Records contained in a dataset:
........
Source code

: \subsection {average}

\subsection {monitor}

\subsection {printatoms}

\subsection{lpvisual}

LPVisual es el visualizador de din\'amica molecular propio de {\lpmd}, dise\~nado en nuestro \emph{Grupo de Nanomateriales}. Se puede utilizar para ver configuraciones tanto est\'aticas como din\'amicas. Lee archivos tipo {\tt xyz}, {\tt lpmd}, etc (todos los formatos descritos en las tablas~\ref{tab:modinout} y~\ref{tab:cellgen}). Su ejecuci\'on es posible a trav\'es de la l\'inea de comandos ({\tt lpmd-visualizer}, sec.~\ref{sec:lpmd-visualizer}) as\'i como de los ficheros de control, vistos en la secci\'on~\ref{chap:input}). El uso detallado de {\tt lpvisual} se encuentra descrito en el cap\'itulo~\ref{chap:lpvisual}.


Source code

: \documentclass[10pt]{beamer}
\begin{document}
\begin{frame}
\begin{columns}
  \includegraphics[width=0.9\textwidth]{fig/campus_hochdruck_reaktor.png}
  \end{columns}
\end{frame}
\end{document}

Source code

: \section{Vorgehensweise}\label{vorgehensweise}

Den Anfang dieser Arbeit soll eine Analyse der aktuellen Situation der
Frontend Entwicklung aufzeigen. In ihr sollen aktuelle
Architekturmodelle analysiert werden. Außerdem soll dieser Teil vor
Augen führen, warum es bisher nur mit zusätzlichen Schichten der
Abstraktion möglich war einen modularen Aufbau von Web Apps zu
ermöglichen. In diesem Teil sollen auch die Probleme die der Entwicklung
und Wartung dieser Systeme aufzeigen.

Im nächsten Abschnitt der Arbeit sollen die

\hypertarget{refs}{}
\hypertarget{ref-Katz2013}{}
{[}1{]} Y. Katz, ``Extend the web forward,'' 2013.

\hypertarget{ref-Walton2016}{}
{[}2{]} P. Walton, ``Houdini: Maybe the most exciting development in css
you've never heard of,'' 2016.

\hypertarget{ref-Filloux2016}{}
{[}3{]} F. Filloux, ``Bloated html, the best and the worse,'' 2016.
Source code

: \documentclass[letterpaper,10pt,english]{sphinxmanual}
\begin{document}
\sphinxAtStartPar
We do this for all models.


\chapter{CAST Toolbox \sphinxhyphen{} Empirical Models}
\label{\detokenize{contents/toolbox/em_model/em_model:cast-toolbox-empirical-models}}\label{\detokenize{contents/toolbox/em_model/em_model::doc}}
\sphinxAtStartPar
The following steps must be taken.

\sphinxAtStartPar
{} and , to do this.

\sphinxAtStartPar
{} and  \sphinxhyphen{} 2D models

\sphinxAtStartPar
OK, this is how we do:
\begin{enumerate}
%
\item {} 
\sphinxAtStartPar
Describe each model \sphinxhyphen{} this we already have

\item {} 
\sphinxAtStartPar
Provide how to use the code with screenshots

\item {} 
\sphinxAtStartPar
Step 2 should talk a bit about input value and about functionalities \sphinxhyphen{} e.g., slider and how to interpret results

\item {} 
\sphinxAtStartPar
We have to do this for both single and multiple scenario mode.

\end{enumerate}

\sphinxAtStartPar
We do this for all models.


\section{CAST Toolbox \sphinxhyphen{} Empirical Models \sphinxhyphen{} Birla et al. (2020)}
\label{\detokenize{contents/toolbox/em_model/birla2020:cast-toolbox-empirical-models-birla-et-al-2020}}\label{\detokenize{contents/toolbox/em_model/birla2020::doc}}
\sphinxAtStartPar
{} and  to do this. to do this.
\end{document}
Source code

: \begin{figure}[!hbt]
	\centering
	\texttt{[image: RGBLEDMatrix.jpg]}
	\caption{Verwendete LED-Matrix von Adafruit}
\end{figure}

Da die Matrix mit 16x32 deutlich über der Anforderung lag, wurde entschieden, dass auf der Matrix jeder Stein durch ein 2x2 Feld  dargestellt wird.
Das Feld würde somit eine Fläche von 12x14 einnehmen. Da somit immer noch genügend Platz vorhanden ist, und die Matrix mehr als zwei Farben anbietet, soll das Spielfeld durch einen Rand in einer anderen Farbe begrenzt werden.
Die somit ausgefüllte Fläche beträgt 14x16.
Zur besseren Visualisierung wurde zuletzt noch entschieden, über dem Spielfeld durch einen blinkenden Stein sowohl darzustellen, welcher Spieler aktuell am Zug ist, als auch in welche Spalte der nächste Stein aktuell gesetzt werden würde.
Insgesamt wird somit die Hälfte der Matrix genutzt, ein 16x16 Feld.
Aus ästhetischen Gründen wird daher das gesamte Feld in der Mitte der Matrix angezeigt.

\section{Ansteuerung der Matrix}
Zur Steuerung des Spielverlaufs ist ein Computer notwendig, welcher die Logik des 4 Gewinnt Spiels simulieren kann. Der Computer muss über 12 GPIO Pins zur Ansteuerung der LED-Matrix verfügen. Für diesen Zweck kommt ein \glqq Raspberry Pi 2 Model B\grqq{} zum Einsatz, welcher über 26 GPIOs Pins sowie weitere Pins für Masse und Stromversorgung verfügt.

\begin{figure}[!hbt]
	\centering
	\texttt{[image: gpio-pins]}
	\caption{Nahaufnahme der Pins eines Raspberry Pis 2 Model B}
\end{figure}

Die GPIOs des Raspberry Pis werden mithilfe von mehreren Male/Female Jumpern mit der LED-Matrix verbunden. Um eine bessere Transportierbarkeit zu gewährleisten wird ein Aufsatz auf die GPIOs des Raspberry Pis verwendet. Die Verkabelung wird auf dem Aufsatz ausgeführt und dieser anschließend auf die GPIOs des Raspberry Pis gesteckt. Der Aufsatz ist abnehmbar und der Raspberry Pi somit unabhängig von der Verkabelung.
........
Problem statement
Across all the records, find the lines containing the word "detokenize" and reproduce each one.

Task answer
\label{\detokenize{contents/toolbox/em_model/em_model:cast-toolbox-empirical-models}}\label{\detokenize{contents/toolbox/em_model/em_model::doc}}
\label{\detokenize{contents/toolbox/em_model/birla2020:cast-toolbox-empirical-models-birla-et-al-2020}}\label{\detokenize{contents/toolbox/em_model/birla2020::doc}}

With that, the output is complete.